In the main Biennale show, Olaf Eliasson has injected some much needed energy with his Green Light workshop, where refugees and migrants work communally to make elegant green illuminations. There is a sense of optimism, spark and energy in the central room of the colossal building, largely hard to find elsewhere, laudable although much of the art is.

In the exhaustingly large Arsenale show – essentially room after room of contemporary art shows linked by this year's rather watery "art for arts sake" theme – the Glasgow artist Karla Black has a lovely new work, Presumption Prevails, made from plaster powder, paper and paint. Crumpled and torn papers rise to the high ceiling like large winged birds or, perhaps, ghosts, while a large sheet, with a cotton wool interior, hangs down like a revenant. Just along from Black's work, there is the Ireland show, a dense and haunting work called Tremble Tremble by Jesse Jones (curated by the Talbot Rice's new director Tessa Giblin) which tackles feminism and the state, the body and the law in striking film and sculptures.

Also very much of the body is the Wales show, Music For The Gift by James Richards and curated by Chapter in Cardiff, which will be coming to Scotland in 2019. The central work of the show, at the Santa Maria Ausiliatrice, is a film called What Weakens the Flesh is the Flesh Itself, which takes as a starting point the private archive of Albrecht Becker, a designer and act imprisoned by the Nazis for being a homosexual.
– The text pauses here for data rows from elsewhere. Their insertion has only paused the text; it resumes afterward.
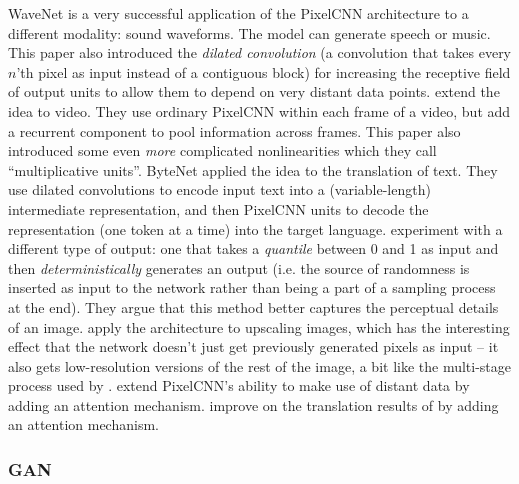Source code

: \documentclass[11pt, a4paper]{book}
\newcommand{\nquote}[1]{``{#1}''}
\begin{document}
WaveNet \citep{wavenet} is a very successful application of the PixelCNN architecture to a different modality: sound waveforms. The model can generate speech or music. This paper also introduced the \emph{dilated convolution} (a convolution that takes every $n$'th pixel as input instead of a contiguous block) for increasing the receptive field of output units to allow them to depend on very distant data points. \citet{videopixel} extend the idea to video. They use ordinary PixelCNN within each frame of a video, but add a recurrent component to pool information across frames. This paper also introduced some even \emph{more} complicated nonlinearities which they call \nquote{multiplicative units}. ByteNet \citet{bytenet} applied the idea to the translation of text. They use dilated convolutions to encode input text into a (variable-length) intermediate representation, and then PixelCNN units to decode the representation (one token at a time) into the target language. \citet{quantile} experiment with a different type of output: one that takes a \emph{quantile} between 0 and 1 as input and then \emph{deterministically} generates an output (i.e. the source of randomness is inserted as input to the network rather than being a part of a sampling process at the end). They argue that this method better captures the perceptual details of an image. \citet{superres} apply the architecture to upscaling images, which has the interesting effect that the network doesn't just get previously generated pixels as input -- it also gets low-resolution versions of the rest of the image, a bit like the multi-stage process used by \citet{pixelcnn1}. \citet{pixelsnail} extend PixelCNN's ability to make use of distant data by adding an attention mechanism. \citet{fbtranslate} improve on the translation results of \citet{bytenet} by adding an attention mechanism.

\subsubsection{GAN}
\end{document}
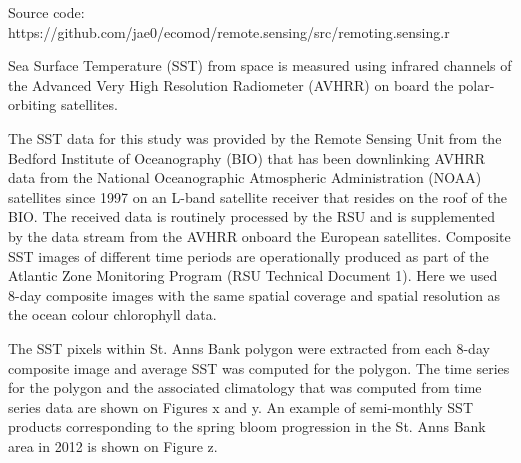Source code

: \documentclass[letterpaper,portrait,12pt]{scrartcl}
\numberwithin{equation}{section}		%
\numberwithin{figure}{section}			%
\numberwithin{table}{section}				%
\begin{document}
Source code: https://github.com/jae0/ecomod/remote.sensing/src/remoting.sensing.r









\textcolor[rgb]{0.000,0.200,0.200}{Sea Surface Temperature (SST) from space is measured using infrared channels of the Advanced Very High Resolution Radiometer (AVHRR) on board the polar-orbiting satellites.}









\textcolor[rgb]{0.000,0.200,0.200}{The SST data for this study was provided by the Remote Sensing Unit from the Bedford Institute of Oceanography (BIO) that has been downlinking AVHRR data from the National Oceanographic Atmospheric Administration (NOAA) satellites since 1997 on an L-band satellite receiver that resides on the roof of the BIO. The received data is routinely processed by the RSU and is supplemented by the data stream from the AVHRR onboard the European satellites. Composite SST images of different time periods are operationally produced as part of the Atlantic Zone Monitoring Program (RSU Technical Document 1). Here we used 8-day composite images with the same spatial coverage and spatial resolution as the ocean colour chlorophyll data.}














The SST pixels within St. Anns Bank polygon were extracted from each 8-day composite image and average SST was computed for the polygon. The time series for the polygon and the associated climatology that was computed from time series data are shown on Figures x and y. An example of semi-monthly SST products corresponding to the spring bloom progression in the St. Anns Bank area in 2012 is shown on Figure z.
\end{document}
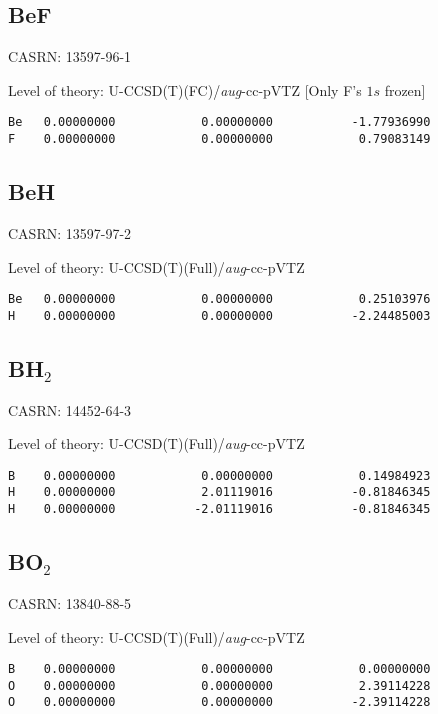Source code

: \documentclass[journal=jctcce,manuscript=article,layout=traditional]{achemso}
\newcommand{\AVTZ}{\emph{aug}-cc-pVTZ}
\begin{document}
\subsection{BeF}

CASRN: 13597-96-1

\begin{singlespace}
\noindent Level of theory: U-CCSD(T)(FC)/{\AVTZ} [Only F's $1s$ frozen]
\begin{verbatim}
Be   0.00000000            0.00000000           -1.77936990   
F    0.00000000            0.00000000            0.79083149   
\end{verbatim}
\end{singlespace}

\subsection{BeH}

CASRN: 13597-97-2

\begin{singlespace}
\noindent Level of theory: U-CCSD(T)(Full)/{\AVTZ}
\begin{verbatim}
Be   0.00000000            0.00000000            0.25103976
H    0.00000000            0.00000000           -2.24485003
\end{verbatim}
\end{singlespace}

\subsection{BH$_2$}

CASRN:  14452-64-3

\begin{singlespace}
\noindent Level of theory: U-CCSD(T)(Full)/{\AVTZ}
\begin{verbatim}
B    0.00000000            0.00000000            0.14984923
H    0.00000000            2.01119016           -0.81846345
H    0.00000000           -2.01119016           -0.81846345
 \end{verbatim}
\end{singlespace}

\subsection{BO$_2$}

CASRN:  13840-88-5

\begin{singlespace}
\noindent Level of theory: U-CCSD(T)(Full)/{\AVTZ}
\begin{verbatim}
B    0.00000000            0.00000000            0.00000000 
O    0.00000000            0.00000000            2.39114228 
O    0.00000000            0.00000000           -2.39114228 
 \end{verbatim}
\end{singlespace}
\end{document}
His self portraits, which show his obsession with body modification and tattoos, are the starting point for a film revolving around the male body, self portraits and mirror images. Archival film is spliced and diced and tampered with, and is shown with a resonant soundtrack. Richards is also presenting a long and fascinating sound piece, but this writer had to dash away after ten minutes to see something else. In Venice, you always need more time.

The Venice Biennale runs until November 26.